Work instructions -
Among the records below, find the lines that contain "make" and copy each of them.

====

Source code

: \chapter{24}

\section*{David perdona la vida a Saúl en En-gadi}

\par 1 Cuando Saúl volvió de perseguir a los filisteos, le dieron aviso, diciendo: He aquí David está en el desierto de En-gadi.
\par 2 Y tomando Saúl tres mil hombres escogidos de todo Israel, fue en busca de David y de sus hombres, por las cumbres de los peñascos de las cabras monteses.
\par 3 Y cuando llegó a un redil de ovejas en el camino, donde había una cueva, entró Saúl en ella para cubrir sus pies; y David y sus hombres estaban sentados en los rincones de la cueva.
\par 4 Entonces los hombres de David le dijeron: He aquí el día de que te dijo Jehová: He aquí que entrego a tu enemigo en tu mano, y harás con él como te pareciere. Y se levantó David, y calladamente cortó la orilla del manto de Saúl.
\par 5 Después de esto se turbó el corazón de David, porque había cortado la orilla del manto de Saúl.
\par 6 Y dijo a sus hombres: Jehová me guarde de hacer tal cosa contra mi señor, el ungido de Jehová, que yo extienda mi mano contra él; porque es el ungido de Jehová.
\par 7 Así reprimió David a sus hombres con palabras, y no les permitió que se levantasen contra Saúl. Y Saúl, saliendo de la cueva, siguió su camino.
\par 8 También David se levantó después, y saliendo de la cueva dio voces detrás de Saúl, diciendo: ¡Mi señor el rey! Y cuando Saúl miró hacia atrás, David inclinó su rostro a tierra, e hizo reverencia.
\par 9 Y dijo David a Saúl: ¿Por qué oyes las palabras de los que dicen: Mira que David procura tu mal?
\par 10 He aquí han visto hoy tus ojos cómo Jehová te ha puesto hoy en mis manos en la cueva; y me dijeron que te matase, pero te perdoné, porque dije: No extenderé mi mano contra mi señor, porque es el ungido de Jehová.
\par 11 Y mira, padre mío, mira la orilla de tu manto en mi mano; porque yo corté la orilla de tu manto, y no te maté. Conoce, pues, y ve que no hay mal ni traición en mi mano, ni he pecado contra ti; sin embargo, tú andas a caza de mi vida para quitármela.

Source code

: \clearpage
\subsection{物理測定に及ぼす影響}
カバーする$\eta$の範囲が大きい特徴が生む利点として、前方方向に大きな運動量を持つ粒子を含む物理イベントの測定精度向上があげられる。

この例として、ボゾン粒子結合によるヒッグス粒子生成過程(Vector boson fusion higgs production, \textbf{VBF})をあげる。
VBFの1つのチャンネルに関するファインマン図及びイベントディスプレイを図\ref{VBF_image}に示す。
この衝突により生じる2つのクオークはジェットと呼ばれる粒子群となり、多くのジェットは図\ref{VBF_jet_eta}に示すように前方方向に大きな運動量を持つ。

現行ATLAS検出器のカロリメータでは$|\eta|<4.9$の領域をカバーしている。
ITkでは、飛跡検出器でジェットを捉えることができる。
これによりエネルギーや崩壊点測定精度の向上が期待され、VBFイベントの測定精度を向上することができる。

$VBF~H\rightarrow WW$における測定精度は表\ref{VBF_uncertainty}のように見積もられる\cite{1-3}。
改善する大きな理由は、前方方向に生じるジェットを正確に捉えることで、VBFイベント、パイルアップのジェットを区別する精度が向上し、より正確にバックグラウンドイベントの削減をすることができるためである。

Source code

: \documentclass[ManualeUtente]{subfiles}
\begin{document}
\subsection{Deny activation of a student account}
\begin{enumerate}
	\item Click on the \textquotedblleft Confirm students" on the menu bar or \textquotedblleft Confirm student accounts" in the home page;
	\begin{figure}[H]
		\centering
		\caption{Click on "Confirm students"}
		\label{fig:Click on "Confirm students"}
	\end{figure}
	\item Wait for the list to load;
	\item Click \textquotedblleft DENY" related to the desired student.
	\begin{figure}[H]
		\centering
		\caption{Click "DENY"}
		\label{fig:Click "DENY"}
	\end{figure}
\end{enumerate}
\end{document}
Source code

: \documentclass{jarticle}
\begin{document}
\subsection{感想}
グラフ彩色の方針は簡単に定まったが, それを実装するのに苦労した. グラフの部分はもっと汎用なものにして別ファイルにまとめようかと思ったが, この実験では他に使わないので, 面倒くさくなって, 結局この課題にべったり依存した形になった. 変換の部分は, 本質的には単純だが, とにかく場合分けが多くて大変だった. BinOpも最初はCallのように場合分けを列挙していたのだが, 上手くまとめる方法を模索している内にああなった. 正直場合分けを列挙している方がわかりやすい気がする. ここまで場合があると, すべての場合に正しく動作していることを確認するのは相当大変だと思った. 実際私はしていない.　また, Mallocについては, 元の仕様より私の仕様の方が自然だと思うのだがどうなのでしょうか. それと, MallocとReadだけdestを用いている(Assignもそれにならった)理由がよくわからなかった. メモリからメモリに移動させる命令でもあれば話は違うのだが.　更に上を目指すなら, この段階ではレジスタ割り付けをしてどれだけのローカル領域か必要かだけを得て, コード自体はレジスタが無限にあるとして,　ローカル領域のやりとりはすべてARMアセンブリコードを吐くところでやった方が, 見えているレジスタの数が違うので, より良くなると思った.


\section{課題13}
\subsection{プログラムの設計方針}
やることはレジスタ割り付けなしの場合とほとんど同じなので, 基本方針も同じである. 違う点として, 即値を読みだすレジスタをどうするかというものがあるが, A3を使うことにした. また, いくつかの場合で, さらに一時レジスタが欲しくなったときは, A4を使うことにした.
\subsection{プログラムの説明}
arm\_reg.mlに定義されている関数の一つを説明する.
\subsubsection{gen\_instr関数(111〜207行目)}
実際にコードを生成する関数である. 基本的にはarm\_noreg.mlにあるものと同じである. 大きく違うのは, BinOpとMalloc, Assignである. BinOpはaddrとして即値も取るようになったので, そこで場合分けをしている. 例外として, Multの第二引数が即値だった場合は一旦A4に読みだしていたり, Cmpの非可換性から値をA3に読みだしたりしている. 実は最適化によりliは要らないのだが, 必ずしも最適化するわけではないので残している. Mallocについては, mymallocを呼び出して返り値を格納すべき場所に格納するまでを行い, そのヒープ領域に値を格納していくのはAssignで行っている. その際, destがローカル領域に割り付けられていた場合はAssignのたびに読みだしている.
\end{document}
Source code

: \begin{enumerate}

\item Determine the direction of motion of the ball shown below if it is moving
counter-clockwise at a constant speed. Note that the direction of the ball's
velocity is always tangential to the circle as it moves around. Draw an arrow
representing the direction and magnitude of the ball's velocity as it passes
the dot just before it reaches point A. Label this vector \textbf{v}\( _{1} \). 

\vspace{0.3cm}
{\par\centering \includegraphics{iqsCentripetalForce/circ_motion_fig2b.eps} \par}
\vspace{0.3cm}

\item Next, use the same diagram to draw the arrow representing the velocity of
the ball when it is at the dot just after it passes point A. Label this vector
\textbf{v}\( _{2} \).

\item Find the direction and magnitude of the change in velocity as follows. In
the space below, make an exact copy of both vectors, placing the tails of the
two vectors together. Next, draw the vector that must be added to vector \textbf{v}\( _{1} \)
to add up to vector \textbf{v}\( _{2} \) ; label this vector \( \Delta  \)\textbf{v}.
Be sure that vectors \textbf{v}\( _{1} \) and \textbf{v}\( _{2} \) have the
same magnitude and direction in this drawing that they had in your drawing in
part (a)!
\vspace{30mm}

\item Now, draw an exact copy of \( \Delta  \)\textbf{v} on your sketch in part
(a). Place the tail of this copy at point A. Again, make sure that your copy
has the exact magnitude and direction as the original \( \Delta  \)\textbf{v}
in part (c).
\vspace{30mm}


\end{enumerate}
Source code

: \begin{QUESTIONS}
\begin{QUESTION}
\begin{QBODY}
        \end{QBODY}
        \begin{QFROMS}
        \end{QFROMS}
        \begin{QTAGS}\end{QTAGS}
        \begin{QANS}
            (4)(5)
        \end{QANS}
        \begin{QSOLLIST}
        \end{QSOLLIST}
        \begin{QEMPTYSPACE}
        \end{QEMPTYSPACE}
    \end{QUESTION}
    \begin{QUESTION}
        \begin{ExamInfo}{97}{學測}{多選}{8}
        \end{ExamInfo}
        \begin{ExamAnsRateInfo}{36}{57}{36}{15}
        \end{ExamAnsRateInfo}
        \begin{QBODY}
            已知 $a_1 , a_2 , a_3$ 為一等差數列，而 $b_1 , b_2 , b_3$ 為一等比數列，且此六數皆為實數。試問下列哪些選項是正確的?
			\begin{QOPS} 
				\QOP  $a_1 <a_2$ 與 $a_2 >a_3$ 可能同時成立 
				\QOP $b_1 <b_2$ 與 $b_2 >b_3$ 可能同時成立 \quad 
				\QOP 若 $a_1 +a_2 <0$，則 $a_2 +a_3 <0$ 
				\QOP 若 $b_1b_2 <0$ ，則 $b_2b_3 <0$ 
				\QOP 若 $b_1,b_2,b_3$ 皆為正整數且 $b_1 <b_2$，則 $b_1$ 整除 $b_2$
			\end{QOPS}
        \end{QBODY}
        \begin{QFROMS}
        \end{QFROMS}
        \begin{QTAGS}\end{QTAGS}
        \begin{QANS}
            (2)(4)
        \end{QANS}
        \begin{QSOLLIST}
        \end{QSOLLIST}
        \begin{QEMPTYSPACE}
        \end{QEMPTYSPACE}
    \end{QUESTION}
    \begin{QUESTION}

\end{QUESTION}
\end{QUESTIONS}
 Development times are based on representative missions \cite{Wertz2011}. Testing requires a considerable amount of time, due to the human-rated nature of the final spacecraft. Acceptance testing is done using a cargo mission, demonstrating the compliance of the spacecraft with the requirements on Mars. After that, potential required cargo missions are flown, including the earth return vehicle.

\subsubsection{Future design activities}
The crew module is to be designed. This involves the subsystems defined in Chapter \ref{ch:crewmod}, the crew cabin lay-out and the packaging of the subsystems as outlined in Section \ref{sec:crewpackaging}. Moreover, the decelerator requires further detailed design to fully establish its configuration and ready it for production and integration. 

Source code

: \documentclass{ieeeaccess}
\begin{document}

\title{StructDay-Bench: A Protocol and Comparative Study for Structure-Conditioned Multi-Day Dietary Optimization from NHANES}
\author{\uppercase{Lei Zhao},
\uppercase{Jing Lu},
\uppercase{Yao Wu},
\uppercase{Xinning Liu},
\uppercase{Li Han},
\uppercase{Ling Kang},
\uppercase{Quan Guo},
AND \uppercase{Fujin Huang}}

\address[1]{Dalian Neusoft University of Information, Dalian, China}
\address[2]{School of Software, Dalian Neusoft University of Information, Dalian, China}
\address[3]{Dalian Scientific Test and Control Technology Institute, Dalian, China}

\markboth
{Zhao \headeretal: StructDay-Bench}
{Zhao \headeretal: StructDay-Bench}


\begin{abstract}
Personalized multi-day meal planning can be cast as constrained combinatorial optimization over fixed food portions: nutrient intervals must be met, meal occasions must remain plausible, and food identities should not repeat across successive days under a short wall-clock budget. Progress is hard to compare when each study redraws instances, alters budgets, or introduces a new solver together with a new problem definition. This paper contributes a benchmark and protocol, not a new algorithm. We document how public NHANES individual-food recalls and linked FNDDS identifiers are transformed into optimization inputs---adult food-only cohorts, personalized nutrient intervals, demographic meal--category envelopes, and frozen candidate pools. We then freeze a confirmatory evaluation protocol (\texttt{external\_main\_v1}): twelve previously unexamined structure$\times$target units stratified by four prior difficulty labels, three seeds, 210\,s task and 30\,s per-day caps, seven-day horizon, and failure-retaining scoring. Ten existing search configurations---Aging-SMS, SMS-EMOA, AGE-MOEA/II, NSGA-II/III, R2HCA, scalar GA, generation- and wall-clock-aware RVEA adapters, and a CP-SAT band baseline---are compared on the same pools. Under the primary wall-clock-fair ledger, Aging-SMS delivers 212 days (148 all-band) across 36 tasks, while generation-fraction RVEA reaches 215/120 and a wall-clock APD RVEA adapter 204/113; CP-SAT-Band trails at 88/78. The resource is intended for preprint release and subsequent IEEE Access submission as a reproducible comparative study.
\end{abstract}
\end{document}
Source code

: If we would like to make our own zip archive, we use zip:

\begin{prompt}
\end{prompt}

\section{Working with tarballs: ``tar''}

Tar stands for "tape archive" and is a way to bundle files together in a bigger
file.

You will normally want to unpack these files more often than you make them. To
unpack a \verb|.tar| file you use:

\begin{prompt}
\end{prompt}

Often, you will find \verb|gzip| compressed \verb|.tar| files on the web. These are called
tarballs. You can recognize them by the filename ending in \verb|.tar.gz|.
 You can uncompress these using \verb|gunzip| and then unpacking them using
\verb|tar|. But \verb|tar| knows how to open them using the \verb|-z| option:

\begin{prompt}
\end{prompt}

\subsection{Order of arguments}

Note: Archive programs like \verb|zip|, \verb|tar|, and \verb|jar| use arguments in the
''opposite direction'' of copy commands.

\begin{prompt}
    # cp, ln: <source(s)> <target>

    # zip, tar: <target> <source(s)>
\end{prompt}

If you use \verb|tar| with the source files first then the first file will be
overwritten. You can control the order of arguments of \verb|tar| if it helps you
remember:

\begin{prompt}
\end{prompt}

====

Answer section -
the space below, make an exact copy of both vectors, placing the tails of the
(a). Place the tail of this copy at point A. Again, make sure that your copy
: If we would like to make our own zip archive, we use zip:
You will normally want to unpack these files more often than you make them. To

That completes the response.